There’s an idealistic belief in some parts of the media world (The New York Times, The New Yorker etc.) that critics should stay away from the people they write about. The grounds for this are simple: If a critic gets too chummy with an artist he or she can no longer maintain an “objective” stance while reviewing that person’s work.
The media landscape has changed so much over the past decade or so that that only very few media outlets can pretend to keep up this charade. With most newspapers and magazines either doing away with their arts writers altogether, or merging the reviewing and feature-writing functions into one job description, the “critical distance” proposition is becoming almost entirely untenable.
Instead of fretting about the “loss of objectivity” within the arts writing realm, I propose that the arts journalism community should take a different approach to dealing with the issue. Instead of shrinking away from the problem of interfacing with artists and then writing about them, I think critics should embrace the privilege of their new-found “insider knowledge” and challenge themselves to write with clarity, wit and understanding in spite of it all.
Objectivity is a sham anyway. Even those critics that wear hats and sunglasses when they go to a theatre and rush out during the applause still come to every arts experience with their internal prejudices.
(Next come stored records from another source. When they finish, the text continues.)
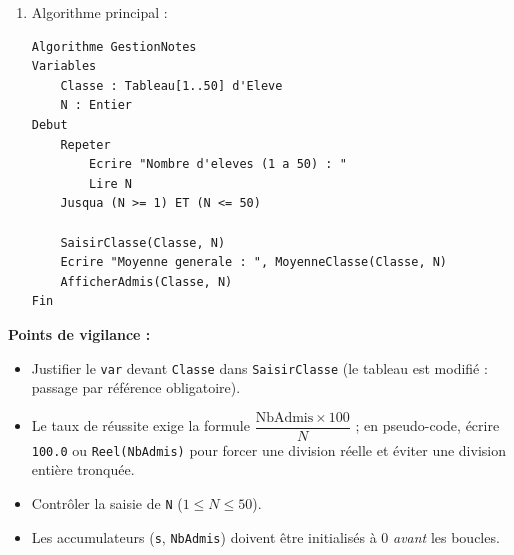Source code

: \documentclass[11pt]{article}
\begin{document}
\begin{corrige}
\begin{enumerate}
\begin{lstlisting}
            Ecrire Classe[i].Matricule, " ",
                   Classe[i].Nom, " ",
                   Classe[i].Moyenne
            NbAdmis <- NbAdmis + 1
        FinSi
    FinPour
    // Attention : division reelle pour le pourcentage
    Ecrire "Taux de reussite : ",
           (NbAdmis * 100.0) / N, " %"
Fin
\end{lstlisting}
    \item Algorithme principal :
\begin{lstlisting}
Algorithme GestionNotes
Variables
    Classe : Tableau[1..50] d'Eleve
    N : Entier
Debut
    Repeter
        Ecrire "Nombre d'eleves (1 a 50) : "
        Lire N
    Jusqua (N >= 1) ET (N <= 50)

    SaisirClasse(Classe, N)
    Ecrire "Moyenne generale : ", MoyenneClasse(Classe, N)
    AfficherAdmis(Classe, N)
Fin
\end{lstlisting}
\end{enumerate}
\textbf{Points de vigilance :}
\begin{itemize}
    \item Justifier le \texttt{var} devant \texttt{Classe} dans \texttt{SaisirClasse} (le tableau est modifié : passage par référence obligatoire).
    \item Le taux de réussite exige la formule $\dfrac{\text{NbAdmis} \times 100}{N}$ ; en pseudo-code, écrire \texttt{100.0} ou \texttt{Reel(NbAdmis)} pour forcer une division réelle et éviter une division entière tronquée.
    \item Contrôler la saisie de \texttt{N} ($1 \le N \le 50$).
    \item Les accumulateurs (\texttt{s}, \texttt{NbAdmis}) doivent être initialisés à 0 \emph{avant} les boucles.
\end{itemize}
\end{corrige}
\end{document}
We need to accept that the landscape is changing. There’s no reason why we shouldn’t be able to harness the new reality to deliver smarter, deeper and more committed writing about the arts. We shouldn’t be afraid of getting our hands dirty while we’re at it. Writing less than positively in response to a piece of art when you’ve gotten to know an artist a little bit isn’t much fun. But if we do it well, and with compassion at our core, then I believe we’ve performed a valuable service for our readers and maybe, though it seems unlikely at first, even for the artists too.